- [Task to carry out]:
I'd like the data below restated word for word, with the pictures left out.

- [Record excerpts]:
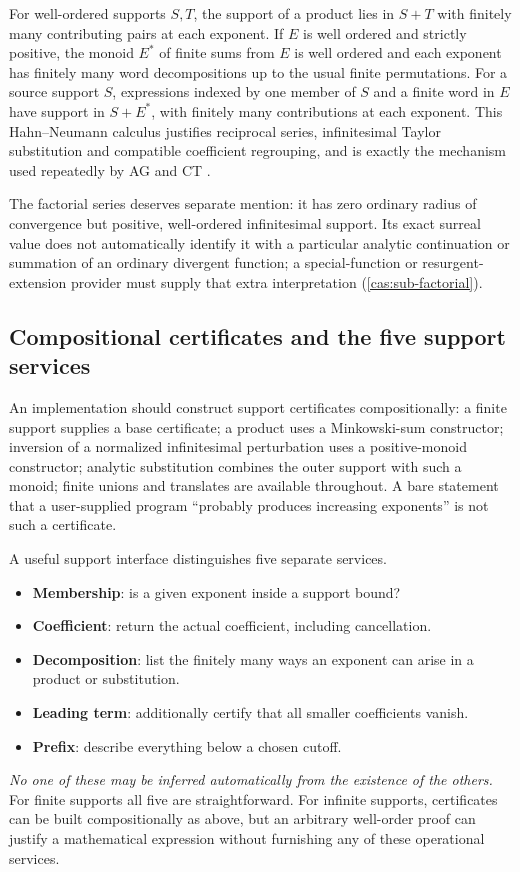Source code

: \documentclass[11pt,letterpaper]{article}
\numberwithin{equation}{section}
\theoremstyle{definition}
\theoremstyle{remark}
\begin{document}
For well-ordered supports $S,T$, the support of a product lies in $S+T$ with
finitely many contributing pairs at each exponent. If $E$ is well ordered and
strictly positive, the monoid $E^*$ of finite sums from $E$ is well ordered and
each exponent has finitely many word decompositions up to the usual finite
permutations. For a source support $S$, expressions indexed by one member of $S$
and a finite word in $E$ have support in $S+E^*$, with finitely many
contributions at each exponent. This Hahn--Neumann calculus justifies reciprocal
series, infinitesimal Taylor substitution and compatible coefficient regrouping,
and is exactly the mechanism used repeatedly by AG and CT
\cite{cas:SourceAG,cas:SourceCT}.

The factorial series deserves separate mention: it has zero ordinary radius of
convergence but positive, well-ordered infinitesimal support. Its exact surreal
value does not automatically identify it with a particular analytic continuation
or summation of an ordinary divergent function; a special-function or
resurgent-extension provider must supply that extra interpretation
(\cref{cas:sub-factorial}).

\subsection{Compositional certificates and the five support services}
\label{cas:sub-services}
An implementation should construct support certificates compositionally: a
finite support supplies a base certificate; a product uses a Minkowski-sum
constructor; inversion of a normalized infinitesimal perturbation uses a
positive-monoid constructor; analytic substitution combines the outer support
with such a monoid; finite unions and translates are available throughout. A
bare statement that a user-supplied program ``probably produces increasing
exponents'' is not such a certificate.

A useful support interface distinguishes five separate services.
\begin{itemize}
\item \textbf{Membership}: is a given exponent inside a support bound?
\item \textbf{Coefficient}: return the actual coefficient, including cancellation.
\item \textbf{Decomposition}: list the finitely many ways an exponent can arise
in a product or substitution.
\item \textbf{Leading term}: additionally certify that all smaller coefficients
vanish.
\item \textbf{Prefix}: describe everything below a chosen cutoff.
\end{itemize}
\emph{No one of these may be inferred automatically from the existence of the
others.} For finite supports all five are straightforward. For infinite
supports, certificates can be built compositionally as above, but an arbitrary
well-order proof can justify a mathematical expression without furnishing any of
these operational services.
\end{document}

- [Answer to the problem]:
Source code

: \documentclass[11pt,letterpaper]{article}
\numberwithin{equation}{section}
\theoremstyle{definition}
\theoremstyle{remark}
\begin{document}
For well-ordered supports $S,T$, the support of a product lies in $S+T$ with
finitely many contributing pairs at each exponent. If $E$ is well ordered and
strictly positive, the monoid $E^*$ of finite sums from $E$ is well ordered and
each exponent has finitely many word decompositions up to the usual finite
permutations. For a source support $S$, expressions indexed by one member of $S$
and a finite word in $E$ have support in $S+E^*$, with finitely many
contributions at each exponent. This Hahn--Neumann calculus justifies reciprocal
series, infinitesimal Taylor substitution and compatible coefficient regrouping,
and is exactly the mechanism used repeatedly by AG and CT
\cite{cas:SourceAG,cas:SourceCT}.

The factorial series deserves separate mention: it has zero ordinary radius of
convergence but positive, well-ordered infinitesimal support. Its exact surreal
value does not automatically identify it with a particular analytic continuation
or summation of an ordinary divergent function; a special-function or
resurgent-extension provider must supply that extra interpretation
(\cref{cas:sub-factorial}).

\subsection{Compositional certificates and the five support services}
\label{cas:sub-services}
An implementation should construct support certificates compositionally: a
finite support supplies a base certificate; a product uses a Minkowski-sum
constructor; inversion of a normalized infinitesimal perturbation uses a
positive-monoid constructor; analytic substitution combines the outer support
with such a monoid; finite unions and translates are available throughout. A
bare statement that a user-supplied program ``probably produces increasing
exponents'' is not such a certificate.

A useful support interface distinguishes five separate services.
\begin{itemize}
\item \textbf{Membership}: is a given exponent inside a support bound?
\item \textbf{Coefficient}: return the actual coefficient, including cancellation.
\item \textbf{Decomposition}: list the finitely many ways an exponent can arise
in a product or substitution.
\item \textbf{Leading term}: additionally certify that all smaller coefficients
vanish.
\item \textbf{Prefix}: describe everything below a chosen cutoff.
\end{itemize}
\emph{No one of these may be inferred automatically from the existence of the
others.} For finite supports all five are straightforward. For infinite
supports, certificates can be built compositionally as above, but an arbitrary
well-order proof can justify a mathematical expression without furnishing any of
these operational services.
\end{document}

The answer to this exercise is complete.